As the coronavirus seem to be here to stay for quite some time, it’s unfortunate to say that it will be with us throughout the year at least.
The global death toll is at 1.4 million and the World Health Organization (WHO) has warned that the coronavirus may never go away; it also advised that populations may have to learn to live with it one way or another, just as they have with HIV.
Experts say that the most likely scenario would be the pandemic ending at some point in time as enough people would’ve either been infected or vaccinated while the virus continues to circulate the globe in lower levels. Outbreaks may still pop up here and there, but a much-anticipated vaccine would arrive and would only suppress the virus but not completely eradicate it.
Even if the virus were in any case eliminated from the human population, it could still circulate in animals and spread to humans again eventually. SARS-CoV-2 is likely to originated as a bat virus and with a still un-identified animal who perhaps served as an intermediate host, which in time would continue to be a reservoir for the virus.
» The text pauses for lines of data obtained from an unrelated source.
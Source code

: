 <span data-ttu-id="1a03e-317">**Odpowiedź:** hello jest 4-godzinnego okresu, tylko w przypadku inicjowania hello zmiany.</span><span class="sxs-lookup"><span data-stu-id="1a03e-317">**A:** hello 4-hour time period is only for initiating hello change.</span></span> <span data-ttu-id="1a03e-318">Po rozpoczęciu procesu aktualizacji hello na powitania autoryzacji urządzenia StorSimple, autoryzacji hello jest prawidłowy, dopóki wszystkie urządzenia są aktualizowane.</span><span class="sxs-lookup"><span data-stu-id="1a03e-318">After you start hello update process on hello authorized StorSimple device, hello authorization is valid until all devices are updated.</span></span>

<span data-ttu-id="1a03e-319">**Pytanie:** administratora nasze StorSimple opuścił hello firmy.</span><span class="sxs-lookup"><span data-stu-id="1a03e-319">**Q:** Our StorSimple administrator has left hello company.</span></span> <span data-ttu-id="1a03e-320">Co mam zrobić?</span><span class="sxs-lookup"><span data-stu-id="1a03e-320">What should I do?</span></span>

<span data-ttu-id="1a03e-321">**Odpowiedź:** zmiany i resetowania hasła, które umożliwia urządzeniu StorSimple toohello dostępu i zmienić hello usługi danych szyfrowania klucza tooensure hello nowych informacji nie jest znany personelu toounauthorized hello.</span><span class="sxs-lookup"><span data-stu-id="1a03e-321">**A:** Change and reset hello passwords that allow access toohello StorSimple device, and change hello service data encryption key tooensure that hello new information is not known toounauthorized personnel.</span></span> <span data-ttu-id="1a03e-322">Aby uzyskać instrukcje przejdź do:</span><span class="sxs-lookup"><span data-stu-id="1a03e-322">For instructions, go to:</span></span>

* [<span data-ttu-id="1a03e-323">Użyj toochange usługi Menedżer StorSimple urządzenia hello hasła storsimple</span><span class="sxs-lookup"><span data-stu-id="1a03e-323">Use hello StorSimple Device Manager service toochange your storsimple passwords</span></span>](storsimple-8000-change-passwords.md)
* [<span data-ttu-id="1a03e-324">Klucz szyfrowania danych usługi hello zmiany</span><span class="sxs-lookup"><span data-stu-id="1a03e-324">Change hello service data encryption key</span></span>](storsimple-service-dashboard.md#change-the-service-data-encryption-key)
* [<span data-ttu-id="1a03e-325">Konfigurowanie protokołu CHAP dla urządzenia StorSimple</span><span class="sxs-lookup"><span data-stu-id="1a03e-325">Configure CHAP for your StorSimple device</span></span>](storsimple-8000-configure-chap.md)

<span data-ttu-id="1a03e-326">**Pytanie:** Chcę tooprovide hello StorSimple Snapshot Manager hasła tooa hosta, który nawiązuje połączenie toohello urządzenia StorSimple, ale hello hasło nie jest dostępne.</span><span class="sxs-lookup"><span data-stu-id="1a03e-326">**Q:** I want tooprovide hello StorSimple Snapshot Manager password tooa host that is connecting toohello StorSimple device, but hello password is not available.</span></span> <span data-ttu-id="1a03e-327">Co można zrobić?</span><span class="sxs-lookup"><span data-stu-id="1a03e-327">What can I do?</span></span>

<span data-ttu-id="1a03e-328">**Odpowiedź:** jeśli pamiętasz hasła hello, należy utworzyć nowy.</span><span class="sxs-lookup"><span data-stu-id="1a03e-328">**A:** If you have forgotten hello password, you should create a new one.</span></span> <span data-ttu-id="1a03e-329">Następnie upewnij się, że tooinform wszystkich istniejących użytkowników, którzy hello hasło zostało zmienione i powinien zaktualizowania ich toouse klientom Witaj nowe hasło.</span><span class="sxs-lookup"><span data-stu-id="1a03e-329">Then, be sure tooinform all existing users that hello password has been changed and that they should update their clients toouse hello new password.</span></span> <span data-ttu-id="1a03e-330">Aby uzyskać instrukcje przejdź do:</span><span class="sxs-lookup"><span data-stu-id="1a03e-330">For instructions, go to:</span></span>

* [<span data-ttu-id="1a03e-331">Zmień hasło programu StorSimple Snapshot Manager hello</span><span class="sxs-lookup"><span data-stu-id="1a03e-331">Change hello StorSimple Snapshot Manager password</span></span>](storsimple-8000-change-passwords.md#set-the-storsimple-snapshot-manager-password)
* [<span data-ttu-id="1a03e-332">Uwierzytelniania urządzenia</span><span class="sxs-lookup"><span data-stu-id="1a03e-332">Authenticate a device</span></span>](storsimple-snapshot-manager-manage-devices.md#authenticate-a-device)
The existence of these reservoirs could mean that reinfections could keep on happening and is also why scientist don’t mention of these viruses being eradicated.
Even though the Ebola virus stopped transmitting from human-to-human in 2016, the virus was still present and could still find its way back to humans if the right host comes around, such as in 2018 when Ebola broke out again in the Democratic Republic of the Congo.
The best case scenario possible would mean better treatments that would blunt the severity of Covid-19, making it that much less dangerous.
Over time, SARS-CoV-2 becomes just another seasonal respiratory virus, like the four other coronaviruses that cause a sizable proportion of common colds: 229E, OC43, NL63, and HKU1.
The endgame of this would be SARS-CoV-2 becoming the fifth coronavirus that regularly circulate among humans.